A pesare sull’andamento dei prezzi sono soprattutto gli energetici e gli alimentari freschi, che tornano a imprimere una spinta evidente all’inflazione. Nel dettaglio, l’accelerazione più netta riguarda i beni energetici non regolamentati, passati da terreno negativo a un aumento significativo, insieme ai prezzi regolamentati e agli alimentari non lavorati, che continuano a farsi sentire nel carrello della spesa. È proprio qui che molti consumatori percepiscono con più forza la pressione dei rincari, perché si tratta di voci che entrano nella spesa quotidiana in modo diretto e costante.
Più sfumato il quadro dei servizi, dove si intravede un rallentamento in alcune categorie come quelle ricreative, culturali e legate alla cura della persona, oltre ai servizi di trasporto. Questo contribuisce a contenere in parte la crescita complessiva dei prezzi, ma non abbastanza da invertire la tendenza generale. Il risultato è un’inflazione che si mantiene su livelli ancora elevati, pur con segnali diversi a seconda dei comparti economici.
Un passaggio importante riguarda l’inflazione di fondo, cioè quella depurata dalle componenti più volatili come energia e alimentari freschi. Ad aprile questo indicatore scende al +1,6%, dal +1,9% del mese precedente, segnalando che le pressioni più strutturali si stanno attenuando. È un dato utile perché aiuta a distinguere gli effetti temporanei da quelli più duraturi, ma non basta a cancellare l’impatto che i rincari continuano ad avere sulla vita quotidiana.
Interessante anche il cambio di passo tra beni e servizi. I beni accelerano in modo marcato, mentre i servizi rallentano, tanto che il differenziale tra i due comparti diventa negativo. È un segnale che racconta bene la fase attuale: dopo mesi in cui erano soprattutto i servizi a spingere l’indice generale, ora la pressione si sposta di nuovo sui beni, con particolare evidenza per quelli di uso più frequente.
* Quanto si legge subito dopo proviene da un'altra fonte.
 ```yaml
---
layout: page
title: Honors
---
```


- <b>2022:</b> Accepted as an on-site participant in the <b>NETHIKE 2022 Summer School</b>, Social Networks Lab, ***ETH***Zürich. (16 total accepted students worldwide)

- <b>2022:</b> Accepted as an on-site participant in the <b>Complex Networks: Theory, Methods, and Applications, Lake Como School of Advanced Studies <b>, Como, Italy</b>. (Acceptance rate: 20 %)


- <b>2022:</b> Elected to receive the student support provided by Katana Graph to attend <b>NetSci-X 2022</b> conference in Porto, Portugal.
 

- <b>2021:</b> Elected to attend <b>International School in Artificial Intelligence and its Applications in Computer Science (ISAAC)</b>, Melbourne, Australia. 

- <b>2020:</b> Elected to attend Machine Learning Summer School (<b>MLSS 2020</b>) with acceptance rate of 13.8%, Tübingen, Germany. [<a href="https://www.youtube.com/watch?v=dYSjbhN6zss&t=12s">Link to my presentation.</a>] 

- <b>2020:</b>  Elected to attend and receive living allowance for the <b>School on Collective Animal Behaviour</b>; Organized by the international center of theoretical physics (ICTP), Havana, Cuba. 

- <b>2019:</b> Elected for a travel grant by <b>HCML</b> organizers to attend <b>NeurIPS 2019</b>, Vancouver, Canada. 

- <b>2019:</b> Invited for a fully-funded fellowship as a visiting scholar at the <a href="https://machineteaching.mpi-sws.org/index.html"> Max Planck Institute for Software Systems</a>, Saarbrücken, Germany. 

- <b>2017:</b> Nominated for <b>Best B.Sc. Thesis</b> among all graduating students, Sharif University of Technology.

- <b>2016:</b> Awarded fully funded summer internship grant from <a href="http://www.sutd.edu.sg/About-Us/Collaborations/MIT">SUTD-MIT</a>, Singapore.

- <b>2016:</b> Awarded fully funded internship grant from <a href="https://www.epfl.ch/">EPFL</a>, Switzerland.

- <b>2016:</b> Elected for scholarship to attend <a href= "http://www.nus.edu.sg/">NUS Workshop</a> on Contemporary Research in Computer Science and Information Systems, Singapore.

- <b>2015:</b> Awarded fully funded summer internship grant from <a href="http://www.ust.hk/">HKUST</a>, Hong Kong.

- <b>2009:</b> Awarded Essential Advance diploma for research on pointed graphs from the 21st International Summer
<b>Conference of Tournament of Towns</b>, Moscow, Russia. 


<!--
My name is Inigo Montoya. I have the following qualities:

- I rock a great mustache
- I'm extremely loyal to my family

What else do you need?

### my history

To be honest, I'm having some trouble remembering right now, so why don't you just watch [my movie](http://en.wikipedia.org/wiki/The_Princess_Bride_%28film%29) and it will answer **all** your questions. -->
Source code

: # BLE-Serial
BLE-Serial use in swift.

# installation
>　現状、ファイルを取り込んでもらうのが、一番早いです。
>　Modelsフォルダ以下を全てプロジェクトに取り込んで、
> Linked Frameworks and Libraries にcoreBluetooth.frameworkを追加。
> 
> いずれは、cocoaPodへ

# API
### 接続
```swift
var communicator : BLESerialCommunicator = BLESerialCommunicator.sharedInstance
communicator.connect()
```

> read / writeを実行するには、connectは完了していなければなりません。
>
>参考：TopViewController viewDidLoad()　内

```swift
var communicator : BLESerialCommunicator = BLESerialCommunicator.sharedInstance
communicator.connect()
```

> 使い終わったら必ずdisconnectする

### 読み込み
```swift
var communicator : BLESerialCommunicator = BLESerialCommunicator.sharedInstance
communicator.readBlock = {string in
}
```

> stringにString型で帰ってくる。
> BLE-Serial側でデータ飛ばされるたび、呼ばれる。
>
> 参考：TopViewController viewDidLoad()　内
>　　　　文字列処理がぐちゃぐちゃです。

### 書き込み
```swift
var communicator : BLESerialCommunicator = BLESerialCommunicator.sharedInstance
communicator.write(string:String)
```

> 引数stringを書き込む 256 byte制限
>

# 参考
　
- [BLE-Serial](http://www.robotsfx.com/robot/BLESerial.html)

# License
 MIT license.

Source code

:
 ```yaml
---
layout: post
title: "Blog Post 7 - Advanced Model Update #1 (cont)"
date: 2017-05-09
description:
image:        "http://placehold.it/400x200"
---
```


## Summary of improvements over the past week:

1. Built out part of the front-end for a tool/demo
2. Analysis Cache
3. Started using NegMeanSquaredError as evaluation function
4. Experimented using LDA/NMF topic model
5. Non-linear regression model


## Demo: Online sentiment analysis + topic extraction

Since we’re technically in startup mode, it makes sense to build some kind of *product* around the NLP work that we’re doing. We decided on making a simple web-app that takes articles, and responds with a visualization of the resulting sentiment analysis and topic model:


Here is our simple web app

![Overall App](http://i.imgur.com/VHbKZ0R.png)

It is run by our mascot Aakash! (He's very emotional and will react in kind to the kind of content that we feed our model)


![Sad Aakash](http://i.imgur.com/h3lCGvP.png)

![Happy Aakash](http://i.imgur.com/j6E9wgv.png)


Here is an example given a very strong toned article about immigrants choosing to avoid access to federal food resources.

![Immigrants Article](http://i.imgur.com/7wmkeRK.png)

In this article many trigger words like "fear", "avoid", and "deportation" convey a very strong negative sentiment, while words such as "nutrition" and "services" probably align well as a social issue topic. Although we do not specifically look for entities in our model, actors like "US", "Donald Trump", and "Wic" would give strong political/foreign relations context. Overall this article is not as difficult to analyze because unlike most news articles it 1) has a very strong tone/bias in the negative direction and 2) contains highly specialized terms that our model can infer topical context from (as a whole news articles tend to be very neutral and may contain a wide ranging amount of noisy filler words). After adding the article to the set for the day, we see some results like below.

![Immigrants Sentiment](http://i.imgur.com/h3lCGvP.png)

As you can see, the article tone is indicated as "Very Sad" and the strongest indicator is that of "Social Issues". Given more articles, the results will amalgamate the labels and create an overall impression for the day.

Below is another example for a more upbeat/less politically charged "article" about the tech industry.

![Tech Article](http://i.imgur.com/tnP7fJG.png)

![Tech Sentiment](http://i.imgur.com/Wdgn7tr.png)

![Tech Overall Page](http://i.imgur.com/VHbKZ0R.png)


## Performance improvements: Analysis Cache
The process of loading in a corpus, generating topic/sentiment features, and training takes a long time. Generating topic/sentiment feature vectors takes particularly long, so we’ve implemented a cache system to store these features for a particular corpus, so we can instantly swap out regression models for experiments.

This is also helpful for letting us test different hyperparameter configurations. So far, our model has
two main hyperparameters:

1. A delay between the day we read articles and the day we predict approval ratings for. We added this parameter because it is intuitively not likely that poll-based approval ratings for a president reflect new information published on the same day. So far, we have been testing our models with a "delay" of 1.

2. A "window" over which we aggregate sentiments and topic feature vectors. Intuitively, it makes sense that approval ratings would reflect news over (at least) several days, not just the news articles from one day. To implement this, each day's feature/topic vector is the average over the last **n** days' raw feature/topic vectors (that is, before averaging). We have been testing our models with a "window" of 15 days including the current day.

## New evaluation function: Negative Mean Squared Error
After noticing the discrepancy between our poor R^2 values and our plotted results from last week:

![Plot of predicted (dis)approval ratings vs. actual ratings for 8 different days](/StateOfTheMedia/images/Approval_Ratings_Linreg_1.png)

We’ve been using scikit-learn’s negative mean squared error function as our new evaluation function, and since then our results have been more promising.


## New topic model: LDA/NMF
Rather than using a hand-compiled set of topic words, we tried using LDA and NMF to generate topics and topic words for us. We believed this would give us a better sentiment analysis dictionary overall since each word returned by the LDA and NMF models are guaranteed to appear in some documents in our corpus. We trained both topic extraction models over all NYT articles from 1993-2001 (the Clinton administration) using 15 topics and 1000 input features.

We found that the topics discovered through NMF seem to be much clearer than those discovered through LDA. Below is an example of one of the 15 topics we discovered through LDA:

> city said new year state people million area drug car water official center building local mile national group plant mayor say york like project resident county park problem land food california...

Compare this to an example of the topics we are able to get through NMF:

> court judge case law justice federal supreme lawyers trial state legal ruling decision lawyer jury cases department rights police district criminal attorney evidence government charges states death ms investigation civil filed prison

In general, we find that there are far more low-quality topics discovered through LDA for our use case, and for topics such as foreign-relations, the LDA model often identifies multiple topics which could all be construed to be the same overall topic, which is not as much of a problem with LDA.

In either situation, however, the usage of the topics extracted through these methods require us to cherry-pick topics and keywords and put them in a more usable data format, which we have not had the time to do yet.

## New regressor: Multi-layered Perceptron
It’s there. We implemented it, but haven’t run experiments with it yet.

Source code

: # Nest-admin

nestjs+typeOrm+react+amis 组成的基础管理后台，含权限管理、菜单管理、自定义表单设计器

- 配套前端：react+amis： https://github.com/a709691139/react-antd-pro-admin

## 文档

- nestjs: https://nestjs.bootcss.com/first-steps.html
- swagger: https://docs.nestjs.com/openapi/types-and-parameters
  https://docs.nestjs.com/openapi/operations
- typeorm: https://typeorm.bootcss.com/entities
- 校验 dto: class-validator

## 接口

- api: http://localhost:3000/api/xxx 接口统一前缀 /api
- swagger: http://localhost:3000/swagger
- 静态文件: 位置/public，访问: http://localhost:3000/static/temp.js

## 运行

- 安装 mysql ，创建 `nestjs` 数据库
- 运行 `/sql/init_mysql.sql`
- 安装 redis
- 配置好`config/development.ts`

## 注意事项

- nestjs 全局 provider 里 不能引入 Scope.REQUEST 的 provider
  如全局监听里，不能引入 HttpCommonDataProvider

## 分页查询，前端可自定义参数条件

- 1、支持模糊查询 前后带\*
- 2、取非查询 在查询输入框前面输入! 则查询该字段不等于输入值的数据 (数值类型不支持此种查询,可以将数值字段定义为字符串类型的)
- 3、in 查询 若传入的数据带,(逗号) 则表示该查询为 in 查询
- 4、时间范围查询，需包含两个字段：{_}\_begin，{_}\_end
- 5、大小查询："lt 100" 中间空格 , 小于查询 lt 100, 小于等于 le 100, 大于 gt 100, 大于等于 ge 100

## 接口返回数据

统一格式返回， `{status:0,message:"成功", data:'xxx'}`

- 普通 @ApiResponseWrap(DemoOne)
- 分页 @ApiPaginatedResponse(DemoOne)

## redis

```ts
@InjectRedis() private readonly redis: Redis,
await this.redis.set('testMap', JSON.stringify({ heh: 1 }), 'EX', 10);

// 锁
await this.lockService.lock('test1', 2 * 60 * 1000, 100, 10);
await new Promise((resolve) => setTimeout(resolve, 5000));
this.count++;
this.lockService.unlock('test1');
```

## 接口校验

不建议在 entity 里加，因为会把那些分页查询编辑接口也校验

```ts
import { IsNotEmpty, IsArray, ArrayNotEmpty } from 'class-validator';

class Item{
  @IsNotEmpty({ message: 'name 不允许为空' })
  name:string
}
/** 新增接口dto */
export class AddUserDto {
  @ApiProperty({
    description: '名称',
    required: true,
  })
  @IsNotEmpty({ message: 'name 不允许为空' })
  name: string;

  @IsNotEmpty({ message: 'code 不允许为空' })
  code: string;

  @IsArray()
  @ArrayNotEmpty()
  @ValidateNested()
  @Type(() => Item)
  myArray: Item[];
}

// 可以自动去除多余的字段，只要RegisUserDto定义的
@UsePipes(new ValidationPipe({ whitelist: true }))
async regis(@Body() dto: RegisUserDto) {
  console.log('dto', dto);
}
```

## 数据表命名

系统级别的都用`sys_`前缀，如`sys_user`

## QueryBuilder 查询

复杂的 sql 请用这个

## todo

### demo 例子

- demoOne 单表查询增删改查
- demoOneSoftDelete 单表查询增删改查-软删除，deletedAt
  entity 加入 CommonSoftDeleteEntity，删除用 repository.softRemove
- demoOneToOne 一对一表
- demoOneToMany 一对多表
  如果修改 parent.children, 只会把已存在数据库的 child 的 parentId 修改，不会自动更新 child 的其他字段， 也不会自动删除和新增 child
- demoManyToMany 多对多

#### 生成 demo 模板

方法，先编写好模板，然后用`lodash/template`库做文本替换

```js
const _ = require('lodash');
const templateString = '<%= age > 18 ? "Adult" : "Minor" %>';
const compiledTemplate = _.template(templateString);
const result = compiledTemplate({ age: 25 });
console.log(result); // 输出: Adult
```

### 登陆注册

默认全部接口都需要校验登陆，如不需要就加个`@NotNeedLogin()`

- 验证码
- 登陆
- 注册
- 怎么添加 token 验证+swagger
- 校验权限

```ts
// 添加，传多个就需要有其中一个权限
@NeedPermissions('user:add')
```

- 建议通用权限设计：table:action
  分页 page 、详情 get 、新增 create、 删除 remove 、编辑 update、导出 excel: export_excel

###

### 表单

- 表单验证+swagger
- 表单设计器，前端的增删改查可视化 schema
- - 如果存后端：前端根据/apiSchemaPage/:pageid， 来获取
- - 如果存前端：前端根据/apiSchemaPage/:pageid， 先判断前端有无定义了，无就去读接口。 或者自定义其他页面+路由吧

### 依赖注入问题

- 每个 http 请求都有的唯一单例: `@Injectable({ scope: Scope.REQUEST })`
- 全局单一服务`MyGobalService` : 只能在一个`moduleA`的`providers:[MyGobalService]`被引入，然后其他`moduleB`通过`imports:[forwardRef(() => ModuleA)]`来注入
Sul fronte dei dati complementari, l’Istat segnala che l’indice armonizzato dei prezzi al consumo, l’IPCA, cresce del 2,8% su base annua, mentre il FOI, cioè l’indice per le famiglie di operai e impiegati, registra un aumento del 2,6%. Numeri che confermano un quadro coerente: l’inflazione non sta esplodendo, ma continua a restare abbastanza alta da incidere sui bilanci familiari e sulle scelte di consumo.
Aprile non porta una svolta, ma una fotografia più nitida di una fase ancora delicata. L’inflazione rallenta solo in parte e resta sostenuta da fattori concreti, soprattutto energia e alimentari, che continuano a pesare più di altri capitoli di spesa. Per chi fa la spesa ogni settimana, la sensazione è semplice: i prezzi non corrono come nei momenti peggiori, ma non sono nemmeno tornati su livelli rassicuranti.